### Aim of the task
The entries follow. Please return all of them exactly.

[Supplied information Boundary: Start]

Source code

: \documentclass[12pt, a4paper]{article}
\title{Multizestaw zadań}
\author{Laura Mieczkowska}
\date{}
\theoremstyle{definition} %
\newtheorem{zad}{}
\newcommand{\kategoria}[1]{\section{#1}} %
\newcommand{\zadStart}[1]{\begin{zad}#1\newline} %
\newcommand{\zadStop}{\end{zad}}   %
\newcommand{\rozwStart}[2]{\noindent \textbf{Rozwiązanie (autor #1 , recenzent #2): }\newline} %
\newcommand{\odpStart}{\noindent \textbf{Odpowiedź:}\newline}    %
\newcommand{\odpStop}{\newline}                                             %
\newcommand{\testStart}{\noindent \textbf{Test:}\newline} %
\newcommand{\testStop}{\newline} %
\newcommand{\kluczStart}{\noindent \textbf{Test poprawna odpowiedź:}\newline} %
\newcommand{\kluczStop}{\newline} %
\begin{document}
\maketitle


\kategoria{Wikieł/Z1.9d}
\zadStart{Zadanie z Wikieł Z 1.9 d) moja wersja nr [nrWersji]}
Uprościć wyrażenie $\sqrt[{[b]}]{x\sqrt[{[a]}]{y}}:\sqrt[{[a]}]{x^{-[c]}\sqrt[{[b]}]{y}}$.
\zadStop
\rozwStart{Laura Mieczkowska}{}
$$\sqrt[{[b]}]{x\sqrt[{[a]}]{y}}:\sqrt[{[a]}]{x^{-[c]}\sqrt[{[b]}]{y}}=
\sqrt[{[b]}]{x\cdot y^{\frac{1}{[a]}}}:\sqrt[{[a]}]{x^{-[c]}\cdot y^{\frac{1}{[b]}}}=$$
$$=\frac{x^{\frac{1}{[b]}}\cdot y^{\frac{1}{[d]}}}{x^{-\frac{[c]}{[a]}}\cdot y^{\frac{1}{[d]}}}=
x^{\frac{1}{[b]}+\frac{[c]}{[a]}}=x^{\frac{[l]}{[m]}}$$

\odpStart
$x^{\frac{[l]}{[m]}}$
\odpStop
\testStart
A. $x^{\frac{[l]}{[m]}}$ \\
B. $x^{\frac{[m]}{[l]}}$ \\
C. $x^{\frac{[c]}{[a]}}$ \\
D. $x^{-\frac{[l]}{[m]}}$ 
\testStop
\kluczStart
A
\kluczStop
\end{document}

[Supplied information Boundary: End]

### Problem solution
Source code

: \documentclass[12pt, a4paper]{article}
\title{Multizestaw zadań}
\author{Laura Mieczkowska}
\date{}
\theoremstyle{definition} %
\newtheorem{zad}{}
\newcommand{\kategoria}[1]{\section{#1}} %
\newcommand{\zadStart}[1]{\begin{zad}#1\newline} %
\newcommand{\zadStop}{\end{zad}}   %
\newcommand{\rozwStart}[2]{\noindent \textbf{Rozwiązanie (autor #1 , recenzent #2): }\newline} %
\newcommand{\odpStart}{\noindent \textbf{Odpowiedź:}\newline}    %
\newcommand{\odpStop}{\newline}                                             %
\newcommand{\testStart}{\noindent \textbf{Test:}\newline} %
\newcommand{\testStop}{\newline} %
\newcommand{\kluczStart}{\noindent \textbf{Test poprawna odpowiedź:}\newline} %
\newcommand{\kluczStop}{\newline} %
\begin{document}
\maketitle


\kategoria{Wikieł/Z1.9d}
\zadStart{Zadanie z Wikieł Z 1.9 d) moja wersja nr [nrWersji]}
Uprościć wyrażenie $\sqrt[{[b]}]{x\sqrt[{[a]}]{y}}:\sqrt[{[a]}]{x^{-[c]}\sqrt[{[b]}]{y}}$.
\zadStop
\rozwStart{Laura Mieczkowska}{}
$$\sqrt[{[b]}]{x\sqrt[{[a]}]{y}}:\sqrt[{[a]}]{x^{-[c]}\sqrt[{[b]}]{y}}=
\sqrt[{[b]}]{x\cdot y^{\frac{1}{[a]}}}:\sqrt[{[a]}]{x^{-[c]}\cdot y^{\frac{1}{[b]}}}=$$
$$=\frac{x^{\frac{1}{[b]}}\cdot y^{\frac{1}{[d]}}}{x^{-\frac{[c]}{[a]}}\cdot y^{\frac{1}{[d]}}}=
x^{\frac{1}{[b]}+\frac{[c]}{[a]}}=x^{\frac{[l]}{[m]}}$$

\odpStart
$x^{\frac{[l]}{[m]}}$
\odpStop
\testStart
A. $x^{\frac{[l]}{[m]}}$ \\
B. $x^{\frac{[m]}{[l]}}$ \\
C. $x^{\frac{[c]}{[a]}}$ \\
D. $x^{-\frac{[l]}{[m]}}$ 
\testStop
\kluczStart
A
\kluczStop
\end{document}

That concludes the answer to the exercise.